Exercise goal: What lines in the records below mention "queues"? List them all.

Data in this exercise:
++++
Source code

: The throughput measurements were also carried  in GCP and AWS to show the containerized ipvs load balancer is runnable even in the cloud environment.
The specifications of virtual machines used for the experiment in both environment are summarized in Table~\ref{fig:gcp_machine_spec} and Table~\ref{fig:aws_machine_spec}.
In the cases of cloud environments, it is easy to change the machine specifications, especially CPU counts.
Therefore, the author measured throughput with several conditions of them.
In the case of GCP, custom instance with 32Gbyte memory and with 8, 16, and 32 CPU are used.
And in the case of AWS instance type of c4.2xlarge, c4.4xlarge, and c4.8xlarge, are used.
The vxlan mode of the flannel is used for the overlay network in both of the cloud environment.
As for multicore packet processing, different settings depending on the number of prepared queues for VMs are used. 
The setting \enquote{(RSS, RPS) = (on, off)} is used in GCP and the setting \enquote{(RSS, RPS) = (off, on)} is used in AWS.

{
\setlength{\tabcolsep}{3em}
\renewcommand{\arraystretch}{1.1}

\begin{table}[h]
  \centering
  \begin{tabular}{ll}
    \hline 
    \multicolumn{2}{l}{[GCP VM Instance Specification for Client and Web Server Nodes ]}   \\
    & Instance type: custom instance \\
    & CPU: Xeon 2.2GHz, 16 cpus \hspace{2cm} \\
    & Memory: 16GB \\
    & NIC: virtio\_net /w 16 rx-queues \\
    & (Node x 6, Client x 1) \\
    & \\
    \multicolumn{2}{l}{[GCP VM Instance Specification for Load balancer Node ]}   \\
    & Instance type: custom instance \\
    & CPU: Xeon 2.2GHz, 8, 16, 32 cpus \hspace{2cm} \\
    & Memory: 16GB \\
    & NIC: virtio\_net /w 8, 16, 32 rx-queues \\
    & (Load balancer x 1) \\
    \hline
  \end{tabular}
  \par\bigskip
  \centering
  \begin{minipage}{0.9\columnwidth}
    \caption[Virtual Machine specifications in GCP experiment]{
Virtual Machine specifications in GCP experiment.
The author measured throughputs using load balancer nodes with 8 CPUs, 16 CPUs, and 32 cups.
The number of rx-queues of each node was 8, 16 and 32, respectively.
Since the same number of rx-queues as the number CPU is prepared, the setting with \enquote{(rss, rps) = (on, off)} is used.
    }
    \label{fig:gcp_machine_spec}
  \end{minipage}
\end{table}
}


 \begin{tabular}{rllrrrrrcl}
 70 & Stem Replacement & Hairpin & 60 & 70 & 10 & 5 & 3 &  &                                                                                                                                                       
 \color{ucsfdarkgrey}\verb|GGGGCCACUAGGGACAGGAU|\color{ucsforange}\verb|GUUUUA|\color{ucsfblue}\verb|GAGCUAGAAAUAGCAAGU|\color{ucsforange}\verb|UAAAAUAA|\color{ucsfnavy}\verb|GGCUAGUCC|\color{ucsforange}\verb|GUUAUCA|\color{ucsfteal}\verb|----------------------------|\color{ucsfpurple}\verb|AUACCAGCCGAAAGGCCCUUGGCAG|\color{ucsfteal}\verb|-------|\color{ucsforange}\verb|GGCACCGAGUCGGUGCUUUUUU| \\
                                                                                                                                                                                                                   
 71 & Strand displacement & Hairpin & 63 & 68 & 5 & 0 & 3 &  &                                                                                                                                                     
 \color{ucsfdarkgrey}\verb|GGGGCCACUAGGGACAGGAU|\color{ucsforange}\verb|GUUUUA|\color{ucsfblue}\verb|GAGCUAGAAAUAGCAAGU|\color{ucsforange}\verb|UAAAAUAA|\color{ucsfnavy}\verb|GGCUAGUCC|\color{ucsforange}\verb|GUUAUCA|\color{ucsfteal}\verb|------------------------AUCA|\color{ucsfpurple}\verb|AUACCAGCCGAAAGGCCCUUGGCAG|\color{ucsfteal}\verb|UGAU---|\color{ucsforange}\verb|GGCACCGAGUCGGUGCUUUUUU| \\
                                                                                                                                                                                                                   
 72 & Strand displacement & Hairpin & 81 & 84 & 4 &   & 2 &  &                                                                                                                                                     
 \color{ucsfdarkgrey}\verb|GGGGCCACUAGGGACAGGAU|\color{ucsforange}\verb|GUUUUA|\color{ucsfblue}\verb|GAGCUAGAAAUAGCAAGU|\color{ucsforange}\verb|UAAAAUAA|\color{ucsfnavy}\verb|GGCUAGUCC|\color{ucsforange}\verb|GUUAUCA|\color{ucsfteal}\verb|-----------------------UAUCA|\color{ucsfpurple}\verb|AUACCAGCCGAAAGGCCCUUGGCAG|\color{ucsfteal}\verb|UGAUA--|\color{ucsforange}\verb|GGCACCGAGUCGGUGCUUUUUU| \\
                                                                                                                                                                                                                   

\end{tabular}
++++
Exercise answer:
As for multicore packet processing, different settings depending on the number of prepared queues for VMs are used. 
    & NIC: virtio\_net /w 16 rx-queues \\
    & NIC: virtio\_net /w 8, 16, 32 rx-queues \\
The number of rx-queues of each node was 8, 16 and 32, respectively.
Since the same number of rx-queues as the number CPU is prepared, the setting with \enquote{(rss, rps) = (on, off)} is used.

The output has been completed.